Civil Rights Lawsuit in North Dakota Accuses a White Supremacist Group of Racial Intimidation
Two nonprofits have sued a white nationalist hate group in North Dakota, alleging that it committed racial intimidation by defacing businesses and public property around the city of Fargo with the group's logo and other graffiti.
The lawsuit filed against Patriot Front in federal court on Friday alleges that the group, two of the group's leaders and 10 others violated the Ku Klux Klan Act of 1871, which the complaint says "was designed to prevent precisely the kind of conspiratorial racist activity that Defendants perpetrated in this case.

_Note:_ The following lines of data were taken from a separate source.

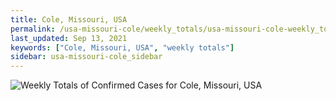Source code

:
 ```yaml
---
title: Cole, Missouri, USA
permalink: /usa-missouri-cole/weekly_totals/usa-missouri-cole-weekly_totals.html
last_updated: Sep 13, 2021
keywords: ["Cole, Missouri, USA", "weekly totals"]
sidebar: usa-missouri-cole_sidebar
---
```


![Weekly Totals of Confirmed Cases for Cole, Missouri, USA](/covid_tracker/images/graphs/usa-missouri-cole-weekly_totals_graph.png)

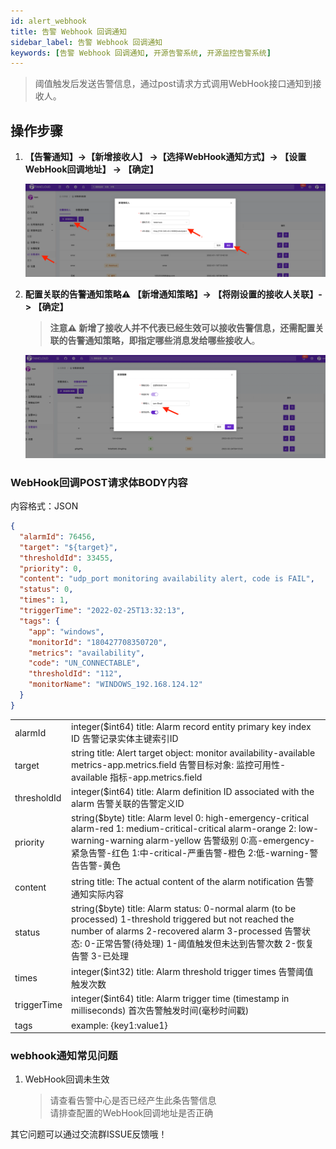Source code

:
 ```yaml
---
id: alert_webhook
title: 告警 Webhook 回调通知      
sidebar_label: 告警 Webhook 回调通知    
keywords: [告警 Webhook 回调通知, 开源告警系统, 开源监控告警系统]
---
```


> 阈值触发后发送告警信息，通过post请求方式调用WebHook接口通知到接收人。

## 操作步骤

1. **【告警通知】->【新增接收人】 ->【选择WebHook通知方式】-> 【设置WebHook回调地址】 -> 【确定】**

    ![email](/img/docs/help/alert-notice-5.png)

2. **配置关联的告警通知策略⚠️ 【新增通知策略】-> 【将刚设置的接收人关联】-> 【确定】**

    > **注意⚠️ 新增了接收人并不代表已经生效可以接收告警信息，还需配置关联的告警通知策略，即指定哪些消息发给哪些接收人**。

    ![email](/img/docs/help/alert-notice-4.png)

### WebHook回调POST请求体BODY内容

内容格式：JSON

```json
{
  "alarmId": 76456,
  "target": "${target}",
  "thresholdId": 33455,
  "priority": 0,
  "content": "udp_port monitoring availability alert, code is FAIL",
  "status": 0,
  "times": 1,
  "triggerTime": "2022-02-25T13:32:13",
  "tags": {
    "app": "windows",
    "monitorId": "180427708350720",
    "metrics": "availability",
    "code": "UN_CONNECTABLE",
    "thresholdId": "112",
    "monitorName": "WINDOWS_192.168.124.12"
  }
}
```

|             |                                                                                                                                                                                                                        |
|-------------|------------------------------------------------------------------------------------------------------------------------------------------------------------------------------------------------------------------------|
| alarmId     | integer($int64) title: Alarm record entity primary key index ID 告警记录实体主键索引ID                                                                                                                                           |
| target      | string title: Alert target object: monitor availability-available metrics-app.metrics.field 告警目标对象: 监控可用性-available 指标-app.metrics.field                                                                               |
| thresholdId | integer($int64) title: Alarm definition ID associated with the alarm 告警关联的告警定义ID                                                                                                                                       |
| priority    | string($byte) title: Alarm level 0: high-emergency-critical alarm-red 1: medium-critical-critical alarm-orange 2: low-warning-warning alarm-yellow 告警级别 0:高-emergency-紧急告警-红色 1:中-critical-严重告警-橙色 2:低-warning-警告告警-黄色 |
| content     | string title: The actual content of the alarm notification 告警通知实际内容                                                                                                                                                    |
| status      | string($byte) title: Alarm status: 0-normal alarm (to be processed) 1-threshold triggered but not reached the number of alarms 2-recovered alarm 3-processed 告警状态: 0-正常告警(待处理) 1-阈值触发但未达到告警次数 2-恢复告警 3-已处理             |
| times       | integer($int32) title: Alarm threshold trigger times 告警阈值触发次数                                                                                                                                                          |
| triggerTime | integer($int64) title: Alarm trigger time (timestamp in milliseconds) 首次告警触发时间(毫秒时间戳)                                                                                                                                  |
| tags        | example: {key1:value1}                                                                                                                                                                                                 |

### webhook通知常见问题

1. WebHook回调未生效

   > 请查看告警中心是否已经产生此条告警信息  
   > 请排查配置的WebHook回调地址是否正确

其它问题可以通过交流群ISSUE反馈哦！
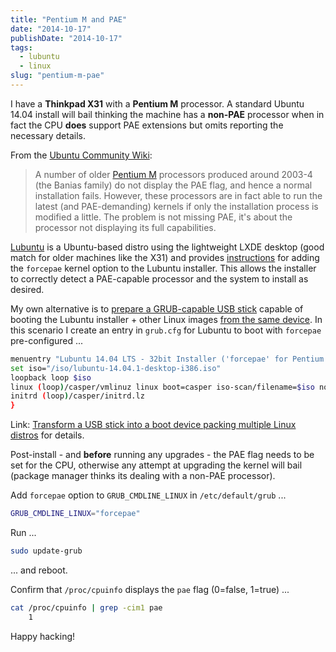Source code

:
 ```yaml
---
title: "Pentium M and PAE"
date: "2014-10-17"
publishDate: "2014-10-17"
tags:
  - lubuntu
  - linux
slug: "pentium-m-pae"
---
```


I have a **Thinkpad X31** with a **Pentium M** processor. A standard Ubuntu 14.04 install will bail thinking the machine has a **non-PAE** processor when in fact the CPU **does** support PAE extensions but omits reporting the necessary details. 

From the [Ubuntu Community Wiki](https://help.ubuntu.com/community/PAE):

> A number of older [Pentium M](https://en.wikipedia.org/wiki/List_of_Intel_Pentium_M_microprocessors) processors produced around 2003-4 (the Banias family) do not display the PAE flag, and hence a normal installation fails. However, these processors are in fact able to run the latest (and PAE-demanding) kernels if only the installation process is modified a little. The problem is not missing PAE, it's about the processor not displaying its full capabilities.

[Lubuntu](http://lubuntu.net/) is a Ubuntu-based distro using the lightweight LXDE desktop (good match for older machines like the X31) and provides [instructions](https://wiki.ubuntu.com/Lubuntu/AdvancedMethods#Pentium_M_and_Celeron_M) for adding the `forcepae` kernel option to the Lubuntu installer. This allows the installer to correctly detect a PAE-capable processor and the system to install as desired.

My own alternative is to [prepare a GRUB-capable USB stick](http://www.circuidipity.com/multi-boot-usb.html) capable of booting the Lubuntu installer + other Linux images [from the same device](http://www.circuidipity.com/multi-boot-usb.html). In this scenario I create an entry in `grub.cfg` for Lubuntu to boot with `forcepae` pre-configured ...

```bash
menuentry "Lubuntu 14.04 LTS - 32bit Installer ('forcepae' for Pentium M)" {
set iso="/iso/lubuntu-14.04.1-desktop-i386.iso"
loopback loop $iso
linux (loop)/casper/vmlinuz linux boot=casper iso-scan/filename=$iso noprompt noeject forcepae
initrd (loop)/casper/initrd.lz
}
```

Link: [Transform a USB stick into a boot device packing multiple Linux distros](http://www.circuidipity.com/multi-boot-usb.html) for details.

Post-install - and **before** running any upgrades - the PAE flag needs to be set for the CPU, otherwise any attempt at upgrading the kernel will bail (package manager thinks its dealing with a non-PAE processor).

Add `forcepae` option to `GRUB_CMDLINE_LINUX` in `/etc/default/grub` ...

```bash
GRUB_CMDLINE_LINUX="forcepae"
```

Run ...

```bash
sudo update-grub
```

... and reboot.

Confirm that `/proc/cpuinfo` displays the `pae` flag (0=false, 1=true) ...

```bash
cat /proc/cpuinfo | grep -cim1 pae
    1
```

Happy hacking!
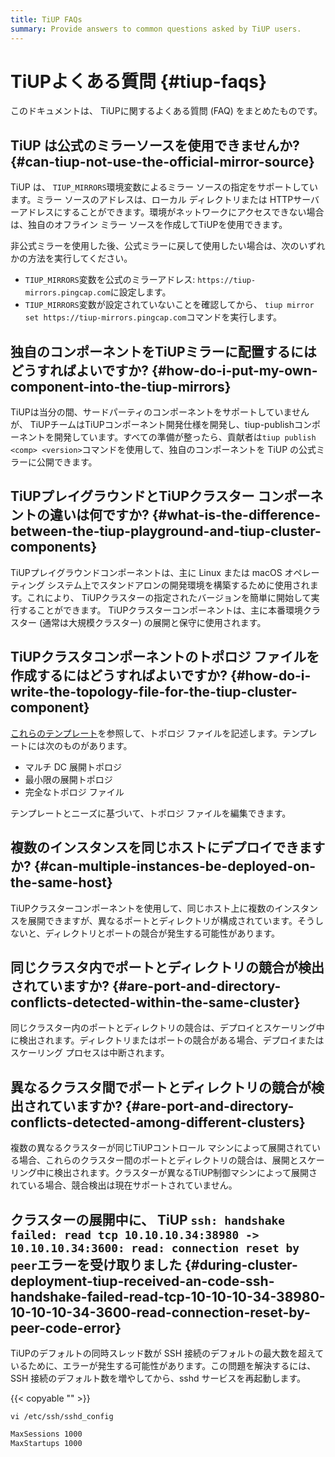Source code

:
 ```yaml
---
title: TiUP FAQs
summary: Provide answers to common questions asked by TiUP users.
---
```


# TiUPよくある質問 {#tiup-faqs}

このドキュメントは、 TiUPに関するよくある質問 (FAQ) をまとめたものです。

## TiUP は公式のミラーソースを使用できませんか? {#can-tiup-not-use-the-official-mirror-source}

TiUP は、 `TIUP_MIRRORS`環境変数によるミラー ソースの指定をサポートしています。ミラー ソースのアドレスは、ローカル ディレクトリまたは HTTPサーバーアドレスにすることができます。環境がネットワークにアクセスできない場合は、独自のオフライン ミラー ソースを作成してTiUPを使用できます。

非公式ミラーを使用した後、公式ミラーに戻して使用したい場合は、次のいずれかの方法を実行してください。

-   `TIUP_MIRRORS`変数を公式のミラーアドレス: `https://tiup-mirrors.pingcap.com`に設定します。
-   `TIUP_MIRRORS`変数が設定されていないことを確認してから、 `tiup mirror set https://tiup-mirrors.pingcap.com`コマンドを実行します。

## 独自のコンポーネントをTiUPミラーに配置するにはどうすればよいですか? {#how-do-i-put-my-own-component-into-the-tiup-mirrors}

TiUPは当分の間、サードパーティのコンポーネントをサポートしていませんが、 TiUPチームはTiUPコンポーネント開発仕様を開発し、tiup-publishコンポーネントを開発しています。すべての準備が整ったら、貢献者は`tiup publish <comp> <version>`コマンドを使用して、独自のコンポーネントを TiUP の公式ミラーに公開できます。

## TiUPプレイグラウンドとTiUPクラスター コンポーネントの違いは何ですか? {#what-is-the-difference-between-the-tiup-playground-and-tiup-cluster-components}

TiUPプレイグラウンドコンポーネントは、主に Linux または macOS オペレーティング システム上でスタンドアロンの開発環境を構築するために使用されます。これにより、 TiUPクラスターの指定されたバージョンを簡単に開始して実行することができます。 TiUPクラスターコンポーネントは、主に本番環境クラスター (通常は大規模クラスター) の展開と保守に使用されます。

## TiUPクラスタコンポーネントのトポロジ ファイルを作成するにはどうすればよいですか? {#how-do-i-write-the-topology-file-for-the-tiup-cluster-component}

[これらのテンプレート](https://github.com/pingcap/tiup/tree/master/embed/examples/cluster)を参照して、トポロジ ファイルを記述します。テンプレートには次のものがあります。

-   マルチ DC 展開トポロジ
-   最小限の展開トポロジ
-   完全なトポロジ ファイル

テンプレートとニーズに基づいて、トポロジ ファイルを編集できます。

## 複数のインスタンスを同じホストにデプロイできますか? {#can-multiple-instances-be-deployed-on-the-same-host}

TiUPクラスターコンポーネントを使用して、同じホスト上に複数のインスタンスを展開できますが、異なるポートとディレクトリが構成されています。そうしないと、ディレクトリとポートの競合が発生する可能性があります。

## 同じクラスタ内でポートとディレクトリの競合が検出されていますか? {#are-port-and-directory-conflicts-detected-within-the-same-cluster}

同じクラスター内のポートとディレクトリの競合は、デプロイとスケーリング中に検出されます。ディレクトリまたはポートの競合がある場合、デプロイまたはスケーリング プロセスは中断されます。

## 異なるクラスタ間でポートとディレクトリの競合が検出されていますか? {#are-port-and-directory-conflicts-detected-among-different-clusters}

複数の異なるクラスターが同じTiUPコントロール マシンによって展開されている場合、これらのクラスター間のポートとディレクトリの競合は、展開とスケーリング中に検出されます。クラスターが異なるTiUP制御マシンによって展開されている場合、競合検出は現在サポートされていません。

## クラスターの展開中に、 TiUP <code>ssh: handshake failed: read tcp 10.10.10.34:38980 -&gt; 10.10.10.34:3600: read: connection reset by peer</code>エラーを受け取りました {#during-cluster-deployment-tiup-received-an-code-ssh-handshake-failed-read-tcp-10-10-10-34-38980-10-10-10-34-3600-read-connection-reset-by-peer-code-error}

TiUPのデフォルトの同時スレッド数が SSH 接続のデフォルトの最大数を超えているために、エラーが発生する可能性があります。この問題を解決するには、SSH 接続のデフォルト数を増やしてから、sshd サービスを再起動します。

{{< copyable "" >}}

```shell
vi /etc/ssh/sshd_config
```

```bash
MaxSessions 1000
MaxStartups 1000
```
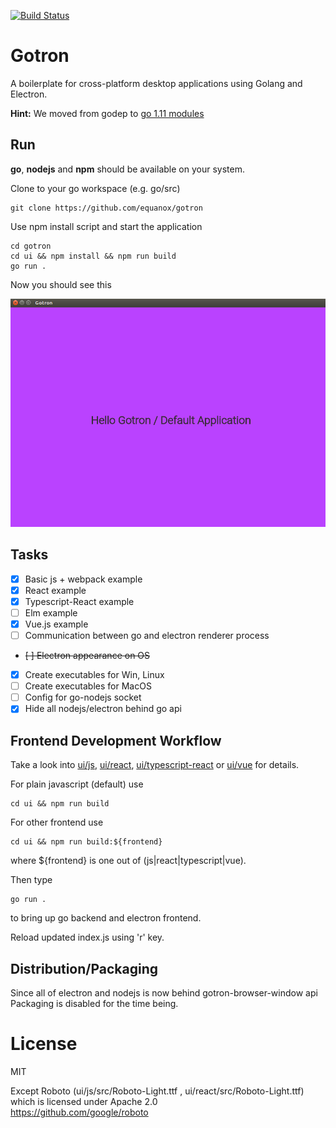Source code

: [![Build Status](https://travis-ci.org/Equanox/gotron.svg?branch=master)](https://travis-ci.org/Equanox/gotron)

# Gotron
A boilerplate for cross-platform desktop applications using Golang and Electron.

**Hint:** We moved from godep to [go 1.11 modules](https://github.com/golang/go/wiki/Modules)

## Run
**go**, **nodejs** and **npm** should be available on your system.  

Clone to your go workspace (e.g. go/src)

    git clone https://github.com/equanox/gotron

Use npm install script and start the application
```
cd gotron
cd ui && npm install && npm run build
go run .
```
Now you should see this

![Hello Gotron](https://raw.githubusercontent.com/equanox/gotron/master/doc/hello_gotron.png)


## Tasks
- [x] Basic js + webpack example
- [x] React example
- [x] Typescript-React example
- [ ] Elm example
- [x] Vue.js example
- [ ] Communication between go and electron renderer process
- <del>[ ] Electron appearance on OS</del>
- [X] Create executables for Win, Linux
- [ ] Create executables for MacOS
- [ ] Config for go-nodejs socket
- [X] Hide all nodejs/electron behind go api

## Frontend Development Workflow
Take a look into [ui/js](https://github.com/Equanox/gotron/tree/master/ui/js), [ui/react](https://github.com/Equanox/gotron/tree/master/ui/react),
[ui/typescript-react](https://github.com/Equanox/gotron/tree/master/ui/typescript) or [ui/vue](https://github.com/Equanox/gotron/tree/master/ui/vue) for details.

For plain javascript (default) use

    cd ui && npm run build  

For other frontend use

    cd ui && npm run build:${frontend}

where ${frontend} is one out of (js|react|typescript|vue).

Then type

    go run .

to bring up go backend and electron frontend.

Reload updated index.js using 'r' key.

## Distribution/Packaging

Since all of electron and nodejs is now behind gotron-browser-window api Packaging is disabled for the time being.

# License
MIT  

Except Roboto (ui/js/src/Roboto-Light.ttf , ui/react/src/Roboto-Light.ttf) which is licensed under Apache 2.0   
https://github.com/google/roboto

The lawsuit, filed by the North Dakota Human Rights Coalition, the Immigrant Development Center and the centers executive director, says Patriot Front also posted anti-immigrant propaganda days after a man of Syrian descent fatally shot a Fargo police officer and wounded two others in July. The suit seeks a jury trial and damages of an amount to be determined at trial, as well as attorneys fees and other relief.
No attorney is listed on the case docket for Patriot Front or the other defendants. Attorney Jason Lee Van Dyke, who has represented members of Patriot Front in other cases, did not respond to a message left with his office. Attorney Robert Sargent, who recently represented group members at a criminal trial in Idaho, said he knew nothing of the lawsuits against Patriot Front.